But a lot of the content was just, well, weird. I mean, all of it was weird in a horrible way, but a lot of it was weird in a weird way. There were long, detailed attacks on an obscure Auckland socialite, and a campaign against Matthew Bloomfield, a person of no obvious political relevance, who owned a Hell’s Pizza franchise. There were attacks against members of the National Party: minor party-holders who were contesting a seat somewhere. There were prolonged campaigns against researchers at various universities, especially Otago health researchers publishing academic papers about junk food or cigarette smoking.
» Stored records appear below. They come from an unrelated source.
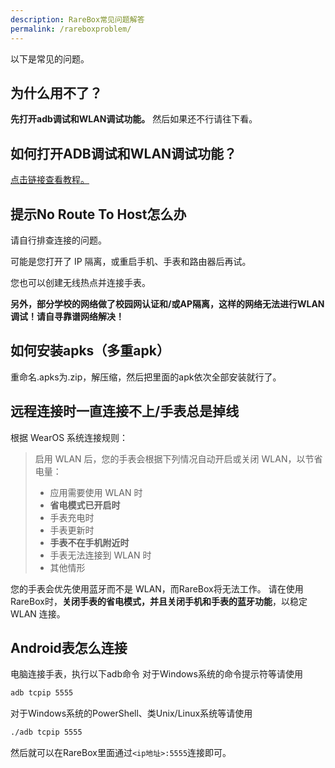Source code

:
 ```yaml
---
description: RareBox常见问题解答
permalink: /rareboxproblem/
---
```

以下是常见的问题。
## 为什么用不了？
**先打开adb调试和WLAN调试功能。**
然后如果还不行请往下看。
## 如何打开ADB调试和WLAN调试功能？
[点击链接查看教程。](https://help.wearosbox.com/connect/connect.html)
## 提示No Route To Host怎么办
请自行排查连接的问题。

可能是您打开了 IP 隔离，或重启手机、手表和路由器后再试。

您也可以创建无线热点并连接手表。

**另外，部分学校的网络做了校园网认证和/或AP隔离，这样的网络无法进行WLAN调试！请自寻靠谱网络解决！**

## 如何安装apks（多重apk）
重命名.apks为.zip，解压缩，然后把里面的apk依次全部安装就行了。
## 远程连接时一直连接不上/手表总是掉线

根据 WearOS 系统连接规则：
> 启用 WLAN 后，您的手表会根据下列情况自动开启或关闭 WLAN，以节省电量：
> * 应用需要使用 WLAN 时
> * **省电模式已开启时**
> * 手表充电时
> * 手表更新时
> * **手表不在手机附近时**
> * 手表无法连接到 WLAN 时
> * 其他情形

您的手表会优先使用蓝牙而不是 WLAN，而RareBox将无法工作。
请在使用RareBox时，**关闭手表的省电模式，并且关闭手机和手表的蓝牙功能**，以稳定 WLAN 连接。

## Android表怎么连接
电脑连接手表，执行以下adb命令
对于Windows系统的命令提示符等请使用
```bash
adb tcpip 5555
```
对于Windows系统的PowerShell、类Unix/Linux系统等请使用
```bash
./adb tcpip 5555
```
然后就可以在RareBox里面通过`<ip地址>:5555`连接即可。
It was hard to imagine Slater knew that Otago had a university, or that the field of public health even existed as an academic discipline and yet here he was, publishing long rebuttals in which he alleged various PhD projects and longitudinal studies were fraudulent. What was that about?
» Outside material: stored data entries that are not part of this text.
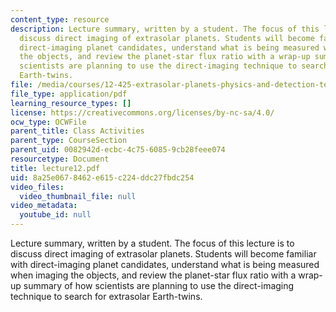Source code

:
 ```yaml
---
content_type: resource
description: Lecture summary, written by a student. The focus of this lecture is to
  discuss direct imaging of extrasolar planets. Students will become familiar with
  direct-imaging planet candidates, understand what is being measured when imaging
  the objects, and review the planet-star flux ratio with a wrap-up summary of how
  scientists are planning to use the direct-imaging technique to search for extrasolar
  Earth-twins.
file: /media/courses/12-425-extrasolar-planets-physics-and-detection-techniques-fall-2007/8a25e0678462e615c224ddc27fbdc254_lecture12.pdf
file_type: application/pdf
learning_resource_types: []
license: https://creativecommons.org/licenses/by-nc-sa/4.0/
ocw_type: OCWFile
parent_title: Class Activities
parent_type: CourseSection
parent_uid: 0082942d-ecbc-4c75-6085-9cb28feee074
resourcetype: Document
title: lecture12.pdf
uid: 8a25e067-8462-e615-c224-ddc27fbdc254
video_files:
  video_thumbnail_file: null
video_metadata:
  youtube_id: null
---
```

Lecture summary, written by a student. The focus of this lecture is to discuss direct imaging of extrasolar planets. Students will become familiar with direct-imaging planet candidates, understand what is being measured when imaging the objects, and review the planet-star flux ratio with a wrap-up summary of how scientists are planning to use the direct-imaging technique to search for extrasolar Earth-twins.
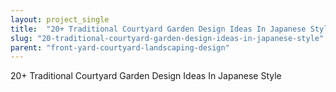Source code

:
 ```yaml
---
layout: project_single
title:  "20+ Traditional Courtyard Garden Design Ideas In Japanese Style"
slug: "20-traditional-courtyard-garden-design-ideas-in-japanese-style"
parent: "front-yard-courtyard-landscaping-design"
---
```

20+ Traditional Courtyard Garden Design Ideas In Japanese Style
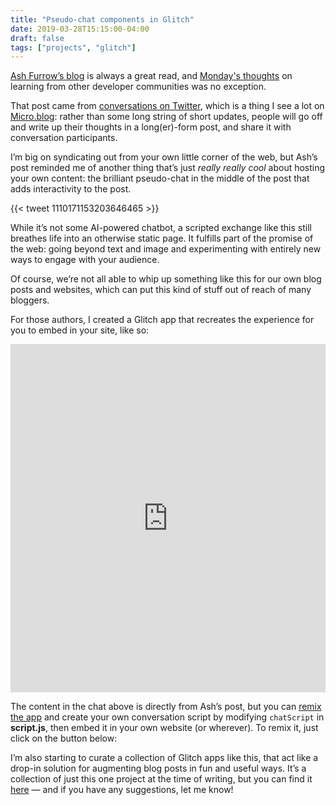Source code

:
 ```yaml
---
title: "Pseudo-chat components in Glitch"
date: 2019-03-28T15:15:00-04:00
draft: false
tags: ["projects", "glitch"]
---
```


[Ash Furrow’s blog](https://ashfurrow.com/blog/) is always a great read, and [Monday's thoughts](https://ashfurrow.com/blog/learning-from-other-programming-communities/) on learning from other developer communities was no exception.

<!--more-->

That post came from [conversations on Twitter](https://twitter.com/ashfurrow/status/1108692951348191232), which is a thing I see a lot on [Micro.blog](https://micro.blog): rather than some long string of short updates, people will go off and write up their thoughts in a long(er)-form post, and share it with conversation participants.

I’m big on syndicating out from your own little corner of the web, but Ash’s post reminded me of another thing that’s just _really really cool_ about hosting your own content: the brilliant pseudo-chat in the middle of the post that adds interactivity to the post.

{{< tweet 1110171153203646465 >}}

While it’s not some AI-powered chatbot, a scripted exchange like this still breathes life into an otherwise static page. It fulfills part of the promise of the web: going beyond text and image and experimenting with entirely new ways to engage with your audience.

Of course, we’re not all able to whip up something like this for our own blog posts and websites, which can put this kind of stuff out of reach of many bloggers.

For those authors, I created a Glitch app that recreates the experience for you to embed in your site, like so:

<div class="glitch-embed-wrap" style="height: 557px; width: 100%;">
  <iframe
    allow="geolocation; microphone; camera; midi; vr; encrypted-media"
    src="https://glitch.com/embed/#!/embed/embedded-chat?path=README.md&previewSize=100"
    alt="embedded-chat on Glitch"
    style="height: 100%; width: 100%; border: 0;">
  </iframe>
</div>

The content in the chat above is directly from Ash’s post, but you can [remix the app](https://glitch.com/edit/#!/remix/embedded-chat) and create your own conversation script by modifying `chatScript` in **script.js**, then embed it in your own website (or wherever). To remix it, just click on the button below:

I’m also starting to curate a collection of Glitch apps like this, that act like a drop-in solution for augmenting blog posts in fun and useful ways. It’s a collection of just this one project at the time of writing, but you can find it [here](https://glitch.com/@AngeloStavrow/augmented-blogality) — and if you have any suggestions, let me know!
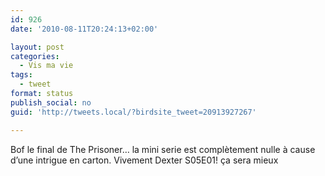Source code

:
 ```yaml
---
id: 926
date: '2010-08-11T20:24:13+02:00'

layout: post
categories:
  - Vis ma vie
tags:
  - tweet
format: status
publish_social: no
guid: 'http://tweets.local/?birdsite_tweet=20913927267'

---
```


Bof le final de The Prisoner… la mini serie est complètement nulle à cause d’une intrigue en carton. Vivement Dexter S05E01! ça sera mieux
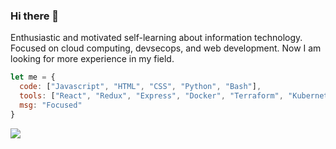 ### Hi there 👋

Enthusiastic and motivated self-learning about information technology. Focused on cloud computing, devsecops, and web development. Now I am looking for more experience in my field. 

```javascript
let me = {
  code: ["Javascript", "HTML", "CSS", "Python", "Bash"],
  tools: ["React", "Redux", "Express", "Docker", "Terraform", "Kubernetes", "Ansible", etc],
  msg: "Focused"
}
```
![](http://github-profile-summary-cards.vercel.app/api/cards/stats?username=radendi&theme=dracula)
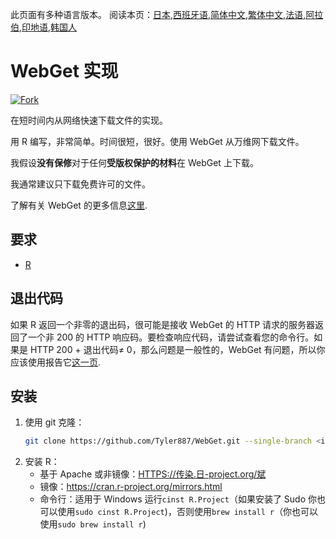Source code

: <!-- # WebGet  [![GitHub forks](https://img.shields.io/github/forks/Tyler887/WebGet?label=Fork&style=social)](https://github.com/Tyler887/WebGet/fork)  The implementation to download files from the Web, in a short time.  Written in R, complete simple. It takes a short time, simply good. Use WebGet to retrieve files from the world wide web.    I assume **no warranty** for any **copyrighted material** downloaded on WebGet. I usally recommend downloading freely licensed files only. <br />https://github.com?Tyler887/WebGet/commit/main/ -->

此页面有多种语言版本。
阅读本页：[日本](README.ja.md),[西班牙语](README.es.md),[简体中文](README.zh-CN.md),[繁体中文](README.zh-TW.md),[法语](README.fr.md),[阿拉伯](README.ar.md),[印地语](README.hi.md),[韩国人](README.ko.md)

# WebGet 实现

[![Fork](https://img.shields.io/github/forks/Tyler887/WebGet?label=Fork&style=social)](https://github.com/Tyler887/WebGet/fork)

在短时间内从网络快速下载文件的实现。

用 R 编写，非常简单。时间很短，很好。使用 WebGet 从万维网下载文件。

我假设**没有保修**对于任何**受版权保护的材料**在 WebGet 上下载。

我通常建议只下载免费许可的文件。

了解有关 WebGet 的更多信息[这里](https://github.com/Tyler887/WebGet/wiki/WebGet).

## 要求

-   [R](https://r-project.org)

## 退出代码

如果 R 返回一个非零的退出码，很可能是接收 WebGet 的 HTTP 请求的服务器返回了一个非 200 的 HTTP 响应码。要检查响应代码，请尝试查看您的命令行。如果是 HTTP 200 + 退出代码≠ 0，那么问题是一般性的，WebGet 有问题，所以你应该使用报告它[这一页](https://github.com/Tyler887/WebGet/issues/new?template=bug_report.md).

## 安装

1.  使用 git 克隆：
    ```bash
    git clone https://github.com/Tyler887/WebGet.git --single-branch <input version here>
    ```
2.  安装 R：
    -   基于 Apache 或非镜像：[HTTPS://传染.日-project.org/斌](https://cran.r-project.org/bin)
    -   镜像：<https://cran.r-project.org/mirrors.html>
    -   命令行：适用于 Windows 运行`cinst R.Project`（如果安装了 Sudo 你也可以使用`sudo cinst R.Project`)，否则使用`brew install r`（你也可以使用`sudo brew install r`)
Some of these questions were answered in 2014, when Nicky Hager published Dirty Politics. Someone hacked Slater’s email (we never found out who: it’s one of the great unsolved mysteries of New Zealand politics) and turned the data over to Hager. He revealed that much of the content on Whaleoil wasn’t being written by Slater, but by a shadowy cast of lobbyists, political staffers and malevolent third parties. Slater pretended to be the author, because a great deal of this content was defamatory, and he published it because they paid him: his business model was to publicly smear people for money. And all of this ended exactly the way you’d expect: with Slater being sued for defamation and bankrupted, which prompted the closure of Whaleoil last week.
It all worked for a while though. Several incumbent National MPs paid Slater to smear their opponents when they contested an electorate seat, which explained the bizarre blue-on-blue attacks Slater conducted against his fellow Nats. After Dirty Politics was published, I spoke with some of the scientists and reporters Slater attacked. No one they knew would ever read Whaleoil (possibly because hardly anyone actually read Whaleoil) but his posts still had a chilling effect. The site’s elaborate search optimisation meant that anything he published about you became one of the top search results for your name. Everyone googling you came across Whaleoil content alleging you were a liar and a fraud, and you were under investigation and about to go to prison (much of the content written about health scientists seemed to have been written by lobbyist Carrick Graham, son of former National Minister Sir Doug Graham).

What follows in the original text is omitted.